What is expected:
Nothing but the lines from the one containing "of a project facility." through the end of the entries should be set down, each exactly as written.

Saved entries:
=== Section Start ===

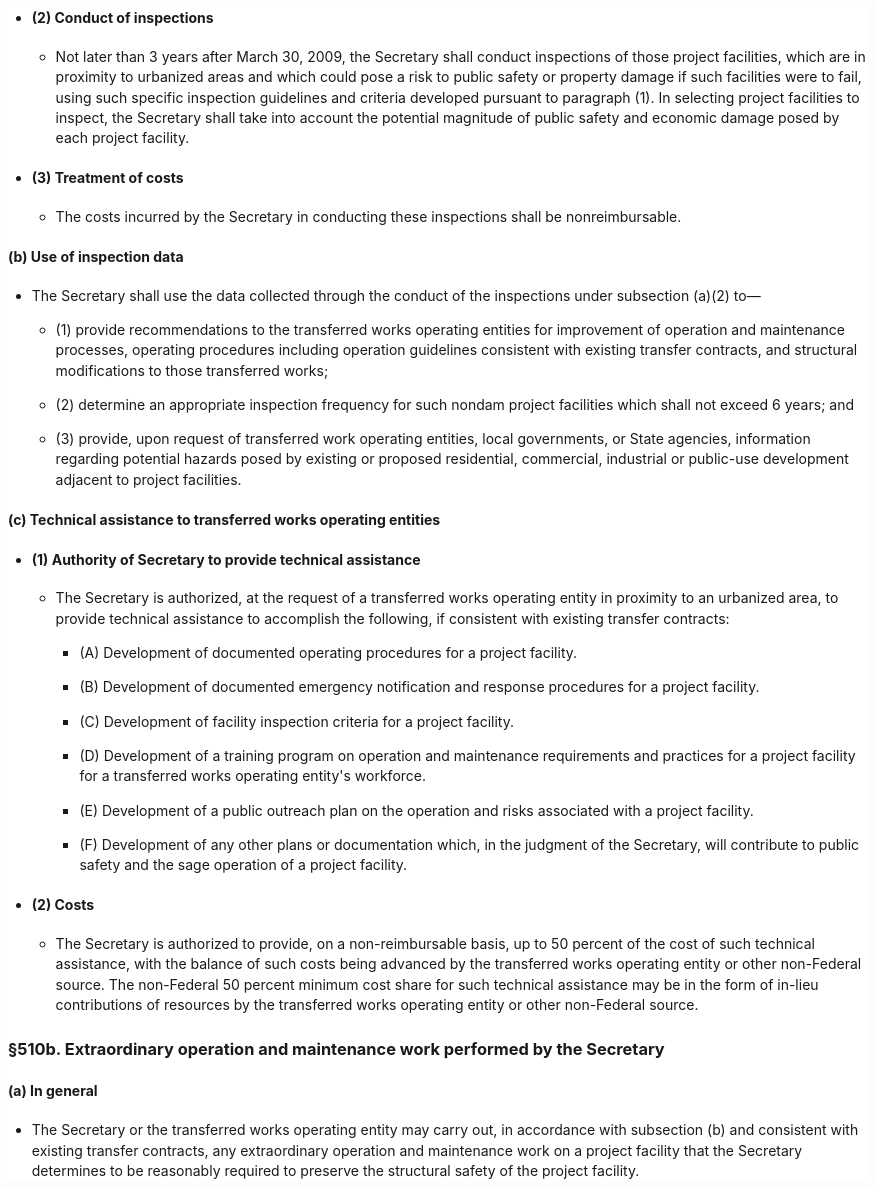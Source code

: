 * #### (2) Conduct of inspections
  * Not later than 3 years after March 30, 2009, the Secretary shall conduct inspections of those project facilities, which are in proximity to urbanized areas and which could pose a risk to public safety or property damage if such facilities were to fail, using such specific inspection guidelines and criteria developed pursuant to paragraph (1). In selecting project facilities to inspect, the Secretary shall take into account the potential magnitude of public safety and economic damage posed by each project facility.

* #### (3) Treatment of costs
  * The costs incurred by the Secretary in conducting these inspections shall be nonreimbursable.

#### (b) Use of inspection data
* The Secretary shall use the data collected through the conduct of the inspections under subsection (a)(2) to—

  * (1) provide recommendations to the transferred works operating entities for improvement of operation and maintenance processes, operating procedures including operation guidelines consistent with existing transfer contracts, and structural modifications to those transferred works;

  * (2) determine an appropriate inspection frequency for such nondam project facilities which shall not exceed 6 years; and

  * (3) provide, upon request of transferred work operating entities, local governments, or State agencies, information regarding potential hazards posed by existing or proposed residential, commercial, industrial or public-use development adjacent to project facilities.

#### (c) Technical assistance to transferred works operating entities
* #### (1) Authority of Secretary to provide technical assistance
  * The Secretary is authorized, at the request of a transferred works operating entity in proximity to an urbanized area, to provide technical assistance to accomplish the following, if consistent with existing transfer contracts:

    * (A) Development of documented operating procedures for a project facility.

    * (B) Development of documented emergency notification and response procedures for a project facility.

    * (C) Development of facility inspection criteria for a project facility.

    * (D) Development of a training program on operation and maintenance requirements and practices for a project facility for a transferred works operating entity's workforce.

    * (E) Development of a public outreach plan on the operation and risks associated with a project facility.

    * (F) Development of any other plans or documentation which, in the judgment of the Secretary, will contribute to public safety and the sage operation of a project facility.

* #### (2) Costs
  * The Secretary is authorized to provide, on a non-reimbursable basis, up to 50 percent of the cost of such technical assistance, with the balance of such costs being advanced by the transferred works operating entity or other non-Federal source. The non-Federal 50 percent minimum cost share for such technical assistance may be in the form of in-lieu contributions of resources by the transferred works operating entity or other non-Federal source.

### §510b. Extraordinary operation and maintenance work performed by the Secretary
#### (a) In general
* The Secretary or the transferred works operating entity may carry out, in accordance with subsection (b) and consistent with existing transfer contracts, any extraordinary operation and maintenance work on a project facility that the Secretary determines to be reasonably required to preserve the structural safety of the project facility.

=== Section End ===

Output for this task:
    * (F) Development of any other plans or documentation which, in the judgment of the Secretary, will contribute to public safety and the sage operation of a project facility.

* #### (2) Costs
  * The Secretary is authorized to provide, on a non-reimbursable basis, up to 50 percent of the cost of such technical assistance, with the balance of such costs being advanced by the transferred works operating entity or other non-Federal source. The non-Federal 50 percent minimum cost share for such technical assistance may be in the form of in-lieu contributions of resources by the transferred works operating entity or other non-Federal source.

### §510b. Extraordinary operation and maintenance work performed by the Secretary
#### (a) In general
* The Secretary or the transferred works operating entity may carry out, in accordance with subsection (b) and consistent with existing transfer contracts, any extraordinary operation and maintenance work on a project facility that the Secretary determines to be reasonably required to preserve the structural safety of the project facility.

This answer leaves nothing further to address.